Derivation of Probability

2017-01-08

Explain probability derived by Cox's theorem
Under three assumptions, a system describing the degree of belief is identical to the laws of probability.

There are many approach to handling uncertainty. Probability is one such method that has been extremely successful. There are at least three different ways of inventing probability. Here, we'll visit how Cox devised it.

Let's define a concept of plausibility or belief. Our goal is to take a concept that people will take for granted and dress it up with mathematical attire. If you think that human's degree of belief cannot stand above a rational foundation, then think of it as an exercise for creating an artificial intelligence system.
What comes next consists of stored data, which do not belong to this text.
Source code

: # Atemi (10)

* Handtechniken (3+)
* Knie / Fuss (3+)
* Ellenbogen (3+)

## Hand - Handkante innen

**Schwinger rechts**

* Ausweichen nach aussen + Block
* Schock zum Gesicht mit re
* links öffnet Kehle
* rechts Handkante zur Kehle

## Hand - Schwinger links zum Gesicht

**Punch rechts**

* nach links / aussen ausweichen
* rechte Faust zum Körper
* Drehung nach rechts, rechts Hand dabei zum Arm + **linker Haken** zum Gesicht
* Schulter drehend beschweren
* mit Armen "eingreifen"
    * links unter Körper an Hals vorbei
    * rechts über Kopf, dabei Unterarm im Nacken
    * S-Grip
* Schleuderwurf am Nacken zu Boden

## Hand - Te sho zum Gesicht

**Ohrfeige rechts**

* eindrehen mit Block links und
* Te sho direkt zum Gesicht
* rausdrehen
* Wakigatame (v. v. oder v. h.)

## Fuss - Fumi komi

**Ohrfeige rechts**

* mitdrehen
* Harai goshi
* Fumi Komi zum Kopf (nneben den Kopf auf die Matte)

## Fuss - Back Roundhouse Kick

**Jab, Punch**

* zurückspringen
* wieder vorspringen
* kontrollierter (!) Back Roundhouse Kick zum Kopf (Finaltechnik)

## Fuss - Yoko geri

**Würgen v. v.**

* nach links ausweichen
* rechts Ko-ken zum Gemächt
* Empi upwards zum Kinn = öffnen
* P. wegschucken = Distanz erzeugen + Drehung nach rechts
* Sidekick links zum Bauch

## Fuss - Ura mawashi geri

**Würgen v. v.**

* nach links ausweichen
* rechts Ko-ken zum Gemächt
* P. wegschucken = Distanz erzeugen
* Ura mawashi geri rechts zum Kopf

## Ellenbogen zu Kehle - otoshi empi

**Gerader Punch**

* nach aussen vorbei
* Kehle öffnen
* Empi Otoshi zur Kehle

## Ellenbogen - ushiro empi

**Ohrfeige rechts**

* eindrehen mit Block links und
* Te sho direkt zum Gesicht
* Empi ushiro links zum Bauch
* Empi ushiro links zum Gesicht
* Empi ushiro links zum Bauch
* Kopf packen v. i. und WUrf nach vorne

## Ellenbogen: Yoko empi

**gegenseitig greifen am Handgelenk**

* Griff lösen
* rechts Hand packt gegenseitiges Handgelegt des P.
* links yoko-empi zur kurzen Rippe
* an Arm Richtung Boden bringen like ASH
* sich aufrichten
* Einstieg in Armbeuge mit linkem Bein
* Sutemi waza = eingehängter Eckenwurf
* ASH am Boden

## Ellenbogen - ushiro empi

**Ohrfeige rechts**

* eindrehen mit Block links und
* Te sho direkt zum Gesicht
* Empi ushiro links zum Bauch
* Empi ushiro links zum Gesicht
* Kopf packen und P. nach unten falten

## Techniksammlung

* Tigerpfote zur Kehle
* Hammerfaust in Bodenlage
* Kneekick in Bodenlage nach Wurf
We intend do come up with a system of belief that will lead to rational agent under uncertainty.

Let $B(x)$ denote the degree of belief of a statement $x$. This describes the plausibility of the statement $x$. As is customary in proposition logic, we'll denote the negation of $x$ as $\bar{x}$. Finally, we'll use $B(x|y)$ to denote 'the truthiness of $x$, given that $y$ is true'.

Now, the three axioms:

The degree of belief can be represented by a real number.
The degree of belief $B(x)$ of the statement $x$ and its negation $B(\bar{x})$ can be described by a monotonically decreasing function $f$, i.e., there exists a monotonically decreasing function $f$ where $B(x) = f[B(\bar{x})]$.
The degree of belief of the statements $x, y$ (which represents $x \land y$), is affected by the degree of beliefs of $x|$ and $y$. To be more specific, there exists a continuous strictly decreasing function $g$ that satisfies $B(x, y) = g(B(x|y), B(y))$.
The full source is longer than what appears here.